-- Description of the task --
Retype the entries exactly, but skip the pictures.
----------------------------------------
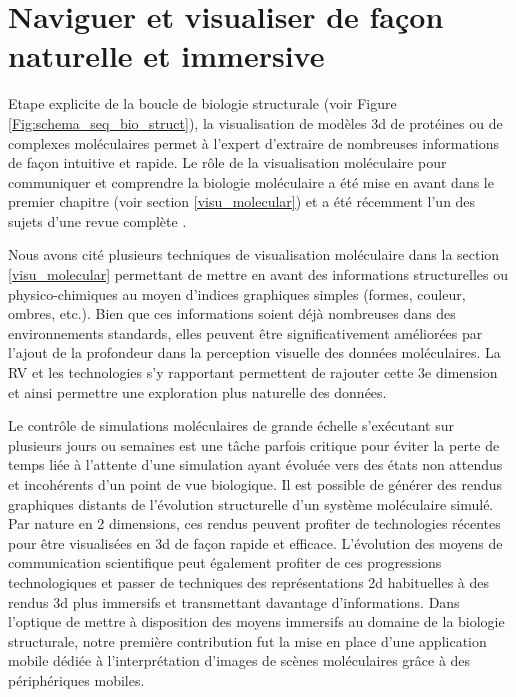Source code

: 
\chapter[Exploration interactive de données moléculaire en immersion]{Naviguer et visualiser de façon naturelle et immersive}
\label{Sec:CantorDigitalis}
\minitoc
\cleardoublepage

Etape explicite de la boucle de biologie structurale (voir Figure \ref{Fig:schema_seq_bio_struct}), la visualisation de modèles 3d de protéines ou de complexes moléculaires permet à l'expert d'extraire de nombreuses informations de façon intuitive et rapide. Le rôle de la visualisation moléculaire pour communiquer et comprendre la biologie moléculaire a été mise en avant dans le premier chapitre (voir section \ref{visu_molecular}) et a été récemment l'un des sujets d'une revue complète \cite{kehrer_visualization_2013}.

Nous avons cité plusieurs techniques de visualisation moléculaire dans la section \ref{visu_molecular} permettant de mettre en avant des informations structurelles ou physico-chimiques au moyen d'indices graphiques simples (formes, couleur, ombres, etc.). Bien que ces informations soient déjà nombreuses dans des environnements standards, elles peuvent être significativement améliorées par l'ajout de la profondeur dans la perception visuelle des données moléculaires. La RV et les technologies s'y rapportant permettent de rajouter cette 3e dimension et ainsi permettre une exploration plus naturelle des données.

Le contrôle de simulations moléculaires de grande échelle s’exécutant sur plusieurs jours ou semaines est une tâche parfois critique pour éviter la perte de temps liée à l'attente d'une simulation ayant évoluée vers des états non attendus et incohérents d'un point de vue biologique. Il est possible de générer des rendus graphiques distants de l'évolution structurelle d'un système moléculaire simulé. Par nature en 2 dimensions, ces rendus peuvent profiter de technologies récentes pour être visualisées en 3d de façon rapide et efficace.
L'évolution des moyens de communication scientifique peut également profiter de ces progressions technologiques et passer de techniques des représentations 2d habituelles à des rendus 3d plus immersifs et transmettant davantage d'informations. Dans l'optique de mettre à disposition des moyens immersifs au domaine de la biologie structurale, notre première contribution fut la mise en place d'une application mobile dédiée à l'interprétation d'images de scènes moléculaires grâce à des périphériques mobiles.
----------------------------------------
-- Answer for the task --
Source code

: 
\chapter[Exploration interactive de données moléculaire en immersion]{Naviguer et visualiser de façon naturelle et immersive}
\label{Sec:CantorDigitalis}
\minitoc
\cleardoublepage

Etape explicite de la boucle de biologie structurale (voir Figure \ref{Fig:schema_seq_bio_struct}), la visualisation de modèles 3d de protéines ou de complexes moléculaires permet à l'expert d'extraire de nombreuses informations de façon intuitive et rapide. Le rôle de la visualisation moléculaire pour communiquer et comprendre la biologie moléculaire a été mise en avant dans le premier chapitre (voir section \ref{visu_molecular}) et a été récemment l'un des sujets d'une revue complète \cite{kehrer_visualization_2013}.

Nous avons cité plusieurs techniques de visualisation moléculaire dans la section \ref{visu_molecular} permettant de mettre en avant des informations structurelles ou physico-chimiques au moyen d'indices graphiques simples (formes, couleur, ombres, etc.). Bien que ces informations soient déjà nombreuses dans des environnements standards, elles peuvent être significativement améliorées par l'ajout de la profondeur dans la perception visuelle des données moléculaires. La RV et les technologies s'y rapportant permettent de rajouter cette 3e dimension et ainsi permettre une exploration plus naturelle des données.

Le contrôle de simulations moléculaires de grande échelle s’exécutant sur plusieurs jours ou semaines est une tâche parfois critique pour éviter la perte de temps liée à l'attente d'une simulation ayant évoluée vers des états non attendus et incohérents d'un point de vue biologique. Il est possible de générer des rendus graphiques distants de l'évolution structurelle d'un système moléculaire simulé. Par nature en 2 dimensions, ces rendus peuvent profiter de technologies récentes pour être visualisées en 3d de façon rapide et efficace.
L'évolution des moyens de communication scientifique peut également profiter de ces progressions technologiques et passer de techniques des représentations 2d habituelles à des rendus 3d plus immersifs et transmettant davantage d'informations. Dans l'optique de mettre à disposition des moyens immersifs au domaine de la biologie structurale, notre première contribution fut la mise en place d'une application mobile dédiée à l'interprétation d'images de scènes moléculaires grâce à des périphériques mobiles.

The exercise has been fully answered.